Running Jobs

Quick Start Guide to Running Jobs on Leavitt

 

Once you have gained access to the Leavitt cluster (see access request page), you will be able to access Leavitt via SSH using a suitable terminal application, such as Terminal (Mac machines) or PuTTY (Windows machines). 

Jobs on Leavitt are typically run from the command line using the terminal application of your choosing and the bash shell, so it is a good idea to gain some basic familiarity with these tools if you plan to be using the cluster regularly (see FAQ page for a list of guides and video tutorials).

Mac Users – Terminal

To login to Leavitt with your terminal application, simply type: ssh leavitt.bates.edu

Windows Users – PuTTY

To login to Leavitt using PuTTY, simply enter leavitt.bates.edu in the Host Name field, and make sure the Connection type is set to SSH.
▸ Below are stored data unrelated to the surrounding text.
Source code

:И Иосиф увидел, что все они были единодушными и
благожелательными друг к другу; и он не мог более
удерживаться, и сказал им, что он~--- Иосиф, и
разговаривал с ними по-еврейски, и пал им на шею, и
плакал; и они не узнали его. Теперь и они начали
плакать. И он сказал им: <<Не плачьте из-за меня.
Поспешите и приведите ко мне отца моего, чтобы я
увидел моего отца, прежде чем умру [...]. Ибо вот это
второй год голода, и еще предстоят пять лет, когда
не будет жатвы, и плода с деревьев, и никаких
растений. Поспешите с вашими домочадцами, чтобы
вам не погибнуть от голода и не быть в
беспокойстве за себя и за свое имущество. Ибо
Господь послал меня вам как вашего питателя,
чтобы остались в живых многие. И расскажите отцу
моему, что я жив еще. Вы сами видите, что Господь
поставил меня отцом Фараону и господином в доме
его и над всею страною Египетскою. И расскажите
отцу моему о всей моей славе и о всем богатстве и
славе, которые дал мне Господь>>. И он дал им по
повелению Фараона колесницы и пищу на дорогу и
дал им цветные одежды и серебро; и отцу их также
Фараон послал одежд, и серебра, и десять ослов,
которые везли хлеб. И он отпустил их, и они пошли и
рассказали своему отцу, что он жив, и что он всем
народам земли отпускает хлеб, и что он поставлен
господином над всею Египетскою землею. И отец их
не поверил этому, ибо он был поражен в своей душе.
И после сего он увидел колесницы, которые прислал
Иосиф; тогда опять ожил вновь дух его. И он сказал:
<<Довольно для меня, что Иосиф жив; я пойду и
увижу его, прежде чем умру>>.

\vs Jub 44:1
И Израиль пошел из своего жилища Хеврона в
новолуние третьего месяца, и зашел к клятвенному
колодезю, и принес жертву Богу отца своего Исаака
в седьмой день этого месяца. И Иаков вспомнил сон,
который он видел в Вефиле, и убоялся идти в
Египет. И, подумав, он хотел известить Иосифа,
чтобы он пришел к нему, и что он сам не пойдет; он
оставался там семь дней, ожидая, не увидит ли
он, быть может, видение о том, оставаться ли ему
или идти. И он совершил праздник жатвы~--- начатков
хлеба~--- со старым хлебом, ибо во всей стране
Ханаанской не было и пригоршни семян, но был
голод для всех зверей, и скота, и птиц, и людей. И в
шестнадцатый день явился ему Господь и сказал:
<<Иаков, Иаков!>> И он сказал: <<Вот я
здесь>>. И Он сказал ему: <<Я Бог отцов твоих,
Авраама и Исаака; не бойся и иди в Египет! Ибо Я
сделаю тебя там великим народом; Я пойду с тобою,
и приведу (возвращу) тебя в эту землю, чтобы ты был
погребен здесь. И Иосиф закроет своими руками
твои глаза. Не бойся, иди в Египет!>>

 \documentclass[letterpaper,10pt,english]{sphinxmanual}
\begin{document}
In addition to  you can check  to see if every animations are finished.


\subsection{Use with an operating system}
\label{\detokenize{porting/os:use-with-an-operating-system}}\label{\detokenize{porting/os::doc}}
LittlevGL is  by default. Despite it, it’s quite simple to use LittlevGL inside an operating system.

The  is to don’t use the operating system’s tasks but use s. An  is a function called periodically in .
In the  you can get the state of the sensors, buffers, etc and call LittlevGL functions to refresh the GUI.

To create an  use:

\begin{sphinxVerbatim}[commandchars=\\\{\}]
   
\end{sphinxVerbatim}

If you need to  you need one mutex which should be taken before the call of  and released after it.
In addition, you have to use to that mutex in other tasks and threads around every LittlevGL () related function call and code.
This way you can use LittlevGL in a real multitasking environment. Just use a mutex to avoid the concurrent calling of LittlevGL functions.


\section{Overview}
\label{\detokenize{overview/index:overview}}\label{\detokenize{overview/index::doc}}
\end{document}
Once you enter your standard Bates username and password, you will be brought to your home directory on the Leavitt cluster:

screen-shot-2016-11-22-at-10-15-56-am

Running jobs on Leavitt typically involves a couple steps: first, the appropriate modules are added to your environment, giving you access to the software packages or compilers your job needs to run. Second, you submit the job to the job scheduling system, Slurm, which also allows you to monitor your submitted jobs.

We will review each of these steps in detail in the following sections.

 

Modules

The Modules package allows users to dynamically configure their environment to run specific software packages and libraries. It also allows us to support potentially thousands of applications in a single system.

However, it is important to note that not all software packages use Modules. Common software packages that many users or core software will need (e.g. Python 2.7 and editors like vi/vim or emacs) are simply available on the system. Modules are used to customize the computing environment for specific users, for example to load a particular GNU or Intel compiler.

More information about the Modules package can be found on the module man-page (short for manual page), which you can access by typing and executing ‘man module’ at the command prompt once you’ve logged into Leavitt.

Here are a few of the most important commands:

module avail

The module avail command will print a list of the available modules, or modulefiles. You should use this command as a guide when you need to load a particular module, as some of the modules have similar names and the list of available modules will change periodically as we add new software to the system.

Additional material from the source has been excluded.